**Dataset records**

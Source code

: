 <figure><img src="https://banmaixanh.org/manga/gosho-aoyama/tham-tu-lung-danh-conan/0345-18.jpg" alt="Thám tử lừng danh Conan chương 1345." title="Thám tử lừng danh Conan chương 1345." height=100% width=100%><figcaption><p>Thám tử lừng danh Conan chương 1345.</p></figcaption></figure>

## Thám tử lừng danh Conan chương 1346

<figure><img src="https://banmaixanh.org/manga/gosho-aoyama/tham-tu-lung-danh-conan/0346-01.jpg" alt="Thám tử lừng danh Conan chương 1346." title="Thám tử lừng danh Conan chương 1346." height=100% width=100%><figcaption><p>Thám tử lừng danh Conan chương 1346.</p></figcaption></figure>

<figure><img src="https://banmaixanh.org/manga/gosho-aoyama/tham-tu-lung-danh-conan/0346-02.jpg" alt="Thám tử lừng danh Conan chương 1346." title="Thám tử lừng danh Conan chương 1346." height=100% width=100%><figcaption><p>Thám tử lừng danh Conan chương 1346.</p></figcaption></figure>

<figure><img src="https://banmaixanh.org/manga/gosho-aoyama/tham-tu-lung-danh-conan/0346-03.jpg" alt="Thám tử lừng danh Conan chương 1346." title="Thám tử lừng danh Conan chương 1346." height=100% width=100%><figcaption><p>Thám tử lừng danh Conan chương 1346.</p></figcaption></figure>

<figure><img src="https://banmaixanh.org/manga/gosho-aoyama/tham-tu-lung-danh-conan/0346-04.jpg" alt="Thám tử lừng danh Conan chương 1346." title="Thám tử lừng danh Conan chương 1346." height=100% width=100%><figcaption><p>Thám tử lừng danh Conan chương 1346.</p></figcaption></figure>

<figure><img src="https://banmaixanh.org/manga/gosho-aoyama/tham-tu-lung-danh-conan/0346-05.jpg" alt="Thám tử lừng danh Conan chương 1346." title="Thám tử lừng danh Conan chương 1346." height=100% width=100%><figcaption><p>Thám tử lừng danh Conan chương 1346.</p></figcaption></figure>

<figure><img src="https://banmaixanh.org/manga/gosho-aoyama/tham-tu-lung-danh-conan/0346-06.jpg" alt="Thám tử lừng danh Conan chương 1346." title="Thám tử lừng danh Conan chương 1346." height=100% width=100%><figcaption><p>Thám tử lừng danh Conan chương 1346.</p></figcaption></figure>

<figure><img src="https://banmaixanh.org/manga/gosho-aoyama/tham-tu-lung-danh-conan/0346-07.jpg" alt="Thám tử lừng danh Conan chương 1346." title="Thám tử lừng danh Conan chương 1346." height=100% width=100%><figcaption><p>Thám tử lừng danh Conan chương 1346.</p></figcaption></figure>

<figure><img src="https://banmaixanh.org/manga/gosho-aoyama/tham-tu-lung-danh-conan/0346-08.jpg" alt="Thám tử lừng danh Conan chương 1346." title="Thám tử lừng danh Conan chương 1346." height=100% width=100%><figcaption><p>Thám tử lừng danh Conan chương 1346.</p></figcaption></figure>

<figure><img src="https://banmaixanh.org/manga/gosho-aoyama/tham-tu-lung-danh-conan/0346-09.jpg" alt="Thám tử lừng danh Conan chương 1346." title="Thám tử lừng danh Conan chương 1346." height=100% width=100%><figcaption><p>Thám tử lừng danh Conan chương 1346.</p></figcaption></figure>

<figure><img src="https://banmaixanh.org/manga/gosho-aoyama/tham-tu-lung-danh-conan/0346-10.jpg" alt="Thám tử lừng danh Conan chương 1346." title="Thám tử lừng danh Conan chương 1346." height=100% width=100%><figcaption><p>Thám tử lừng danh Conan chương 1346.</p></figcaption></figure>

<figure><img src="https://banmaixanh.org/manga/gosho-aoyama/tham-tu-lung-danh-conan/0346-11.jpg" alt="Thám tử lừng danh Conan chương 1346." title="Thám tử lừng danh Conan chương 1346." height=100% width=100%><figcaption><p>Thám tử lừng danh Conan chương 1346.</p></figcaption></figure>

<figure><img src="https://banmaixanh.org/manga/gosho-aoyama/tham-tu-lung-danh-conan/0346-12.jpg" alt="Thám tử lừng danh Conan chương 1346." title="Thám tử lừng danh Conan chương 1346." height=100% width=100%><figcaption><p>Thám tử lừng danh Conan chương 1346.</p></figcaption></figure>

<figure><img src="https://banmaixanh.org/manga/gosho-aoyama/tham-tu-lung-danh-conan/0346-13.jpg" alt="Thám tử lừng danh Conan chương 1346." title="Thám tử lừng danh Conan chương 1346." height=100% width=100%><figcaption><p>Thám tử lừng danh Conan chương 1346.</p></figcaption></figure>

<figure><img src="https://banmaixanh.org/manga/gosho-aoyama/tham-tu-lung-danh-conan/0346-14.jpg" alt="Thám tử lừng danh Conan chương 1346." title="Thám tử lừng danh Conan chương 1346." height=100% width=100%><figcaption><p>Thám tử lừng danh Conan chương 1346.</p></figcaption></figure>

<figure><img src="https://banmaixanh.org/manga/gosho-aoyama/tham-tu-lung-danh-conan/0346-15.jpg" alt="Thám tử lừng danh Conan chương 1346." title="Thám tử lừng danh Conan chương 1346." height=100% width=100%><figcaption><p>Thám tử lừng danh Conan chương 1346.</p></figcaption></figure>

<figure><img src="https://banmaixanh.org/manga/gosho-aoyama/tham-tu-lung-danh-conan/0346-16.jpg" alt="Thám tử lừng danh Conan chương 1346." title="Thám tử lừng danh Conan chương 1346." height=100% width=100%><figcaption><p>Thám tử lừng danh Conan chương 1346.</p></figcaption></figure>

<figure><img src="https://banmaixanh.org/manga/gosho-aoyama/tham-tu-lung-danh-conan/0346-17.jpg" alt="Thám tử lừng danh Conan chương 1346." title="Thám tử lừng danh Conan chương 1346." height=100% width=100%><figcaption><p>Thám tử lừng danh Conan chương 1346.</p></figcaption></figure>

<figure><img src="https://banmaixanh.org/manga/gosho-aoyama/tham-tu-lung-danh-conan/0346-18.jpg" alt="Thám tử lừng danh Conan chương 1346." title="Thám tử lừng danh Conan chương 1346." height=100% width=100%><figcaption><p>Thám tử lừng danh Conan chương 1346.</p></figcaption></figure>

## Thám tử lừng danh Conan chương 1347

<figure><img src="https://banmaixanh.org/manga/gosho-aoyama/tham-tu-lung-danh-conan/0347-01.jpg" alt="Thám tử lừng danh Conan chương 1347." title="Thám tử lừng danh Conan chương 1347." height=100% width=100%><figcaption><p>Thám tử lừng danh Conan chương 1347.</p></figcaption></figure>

**Task to carry out**
Write down the full listing again, exactly.

**Solution**
Source code

: <figure><img src="https://banmaixanh.org/manga/gosho-aoyama/tham-tu-lung-danh-conan/0345-18.jpg" alt="Thám tử lừng danh Conan chương 1345." title="Thám tử lừng danh Conan chương 1345." height=100% width=100%><figcaption><p>Thám tử lừng danh Conan chương 1345.</p></figcaption></figure>

## Thám tử lừng danh Conan chương 1346

<figure><img src="https://banmaixanh.org/manga/gosho-aoyama/tham-tu-lung-danh-conan/0346-01.jpg" alt="Thám tử lừng danh Conan chương 1346." title="Thám tử lừng danh Conan chương 1346." height=100% width=100%><figcaption><p>Thám tử lừng danh Conan chương 1346.</p></figcaption></figure>

<figure><img src="https://banmaixanh.org/manga/gosho-aoyama/tham-tu-lung-danh-conan/0346-02.jpg" alt="Thám tử lừng danh Conan chương 1346." title="Thám tử lừng danh Conan chương 1346." height=100% width=100%><figcaption><p>Thám tử lừng danh Conan chương 1346.</p></figcaption></figure>

<figure><img src="https://banmaixanh.org/manga/gosho-aoyama/tham-tu-lung-danh-conan/0346-03.jpg" alt="Thám tử lừng danh Conan chương 1346." title="Thám tử lừng danh Conan chương 1346." height=100% width=100%><figcaption><p>Thám tử lừng danh Conan chương 1346.</p></figcaption></figure>

<figure><img src="https://banmaixanh.org/manga/gosho-aoyama/tham-tu-lung-danh-conan/0346-04.jpg" alt="Thám tử lừng danh Conan chương 1346." title="Thám tử lừng danh Conan chương 1346." height=100% width=100%><figcaption><p>Thám tử lừng danh Conan chương 1346.</p></figcaption></figure>

<figure><img src="https://banmaixanh.org/manga/gosho-aoyama/tham-tu-lung-danh-conan/0346-05.jpg" alt="Thám tử lừng danh Conan chương 1346." title="Thám tử lừng danh Conan chương 1346." height=100% width=100%><figcaption><p>Thám tử lừng danh Conan chương 1346.</p></figcaption></figure>

<figure><img src="https://banmaixanh.org/manga/gosho-aoyama/tham-tu-lung-danh-conan/0346-06.jpg" alt="Thám tử lừng danh Conan chương 1346." title="Thám tử lừng danh Conan chương 1346." height=100% width=100%><figcaption><p>Thám tử lừng danh Conan chương 1346.</p></figcaption></figure>

<figure><img src="https://banmaixanh.org/manga/gosho-aoyama/tham-tu-lung-danh-conan/0346-07.jpg" alt="Thám tử lừng danh Conan chương 1346." title="Thám tử lừng danh Conan chương 1346." height=100% width=100%><figcaption><p>Thám tử lừng danh Conan chương 1346.</p></figcaption></figure>

<figure><img src="https://banmaixanh.org/manga/gosho-aoyama/tham-tu-lung-danh-conan/0346-08.jpg" alt="Thám tử lừng danh Conan chương 1346." title="Thám tử lừng danh Conan chương 1346." height=100% width=100%><figcaption><p>Thám tử lừng danh Conan chương 1346.</p></figcaption></figure>

<figure><img src="https://banmaixanh.org/manga/gosho-aoyama/tham-tu-lung-danh-conan/0346-09.jpg" alt="Thám tử lừng danh Conan chương 1346." title="Thám tử lừng danh Conan chương 1346." height=100% width=100%><figcaption><p>Thám tử lừng danh Conan chương 1346.</p></figcaption></figure>

<figure><img src="https://banmaixanh.org/manga/gosho-aoyama/tham-tu-lung-danh-conan/0346-10.jpg" alt="Thám tử lừng danh Conan chương 1346." title="Thám tử lừng danh Conan chương 1346." height=100% width=100%><figcaption><p>Thám tử lừng danh Conan chương 1346.</p></figcaption></figure>

<figure><img src="https://banmaixanh.org/manga/gosho-aoyama/tham-tu-lung-danh-conan/0346-11.jpg" alt="Thám tử lừng danh Conan chương 1346." title="Thám tử lừng danh Conan chương 1346." height=100% width=100%><figcaption><p>Thám tử lừng danh Conan chương 1346.</p></figcaption></figure>

<figure><img src="https://banmaixanh.org/manga/gosho-aoyama/tham-tu-lung-danh-conan/0346-12.jpg" alt="Thám tử lừng danh Conan chương 1346." title="Thám tử lừng danh Conan chương 1346." height=100% width=100%><figcaption><p>Thám tử lừng danh Conan chương 1346.</p></figcaption></figure>

<figure><img src="https://banmaixanh.org/manga/gosho-aoyama/tham-tu-lung-danh-conan/0346-13.jpg" alt="Thám tử lừng danh Conan chương 1346." title="Thám tử lừng danh Conan chương 1346." height=100% width=100%><figcaption><p>Thám tử lừng danh Conan chương 1346.</p></figcaption></figure>

<figure><img src="https://banmaixanh.org/manga/gosho-aoyama/tham-tu-lung-danh-conan/0346-14.jpg" alt="Thám tử lừng danh Conan chương 1346." title="Thám tử lừng danh Conan chương 1346." height=100% width=100%><figcaption><p>Thám tử lừng danh Conan chương 1346.</p></figcaption></figure>

<figure><img src="https://banmaixanh.org/manga/gosho-aoyama/tham-tu-lung-danh-conan/0346-15.jpg" alt="Thám tử lừng danh Conan chương 1346." title="Thám tử lừng danh Conan chương 1346." height=100% width=100%><figcaption><p>Thám tử lừng danh Conan chương 1346.</p></figcaption></figure>

<figure><img src="https://banmaixanh.org/manga/gosho-aoyama/tham-tu-lung-danh-conan/0346-16.jpg" alt="Thám tử lừng danh Conan chương 1346." title="Thám tử lừng danh Conan chương 1346." height=100% width=100%><figcaption><p>Thám tử lừng danh Conan chương 1346.</p></figcaption></figure>

<figure><img src="https://banmaixanh.org/manga/gosho-aoyama/tham-tu-lung-danh-conan/0346-17.jpg" alt="Thám tử lừng danh Conan chương 1346." title="Thám tử lừng danh Conan chương 1346." height=100% width=100%><figcaption><p>Thám tử lừng danh Conan chương 1346.</p></figcaption></figure>

<figure><img src="https://banmaixanh.org/manga/gosho-aoyama/tham-tu-lung-danh-conan/0346-18.jpg" alt="Thám tử lừng danh Conan chương 1346." title="Thám tử lừng danh Conan chương 1346." height=100% width=100%><figcaption><p>Thám tử lừng danh Conan chương 1346.</p></figcaption></figure>

## Thám tử lừng danh Conan chương 1347

<figure><img src="https://banmaixanh.org/manga/gosho-aoyama/tham-tu-lung-danh-conan/0347-01.jpg" alt="Thám tử lừng danh Conan chương 1347." title="Thám tử lừng danh Conan chương 1347." height=100% width=100%><figcaption><p>Thám tử lừng danh Conan chương 1347.</p></figcaption></figure>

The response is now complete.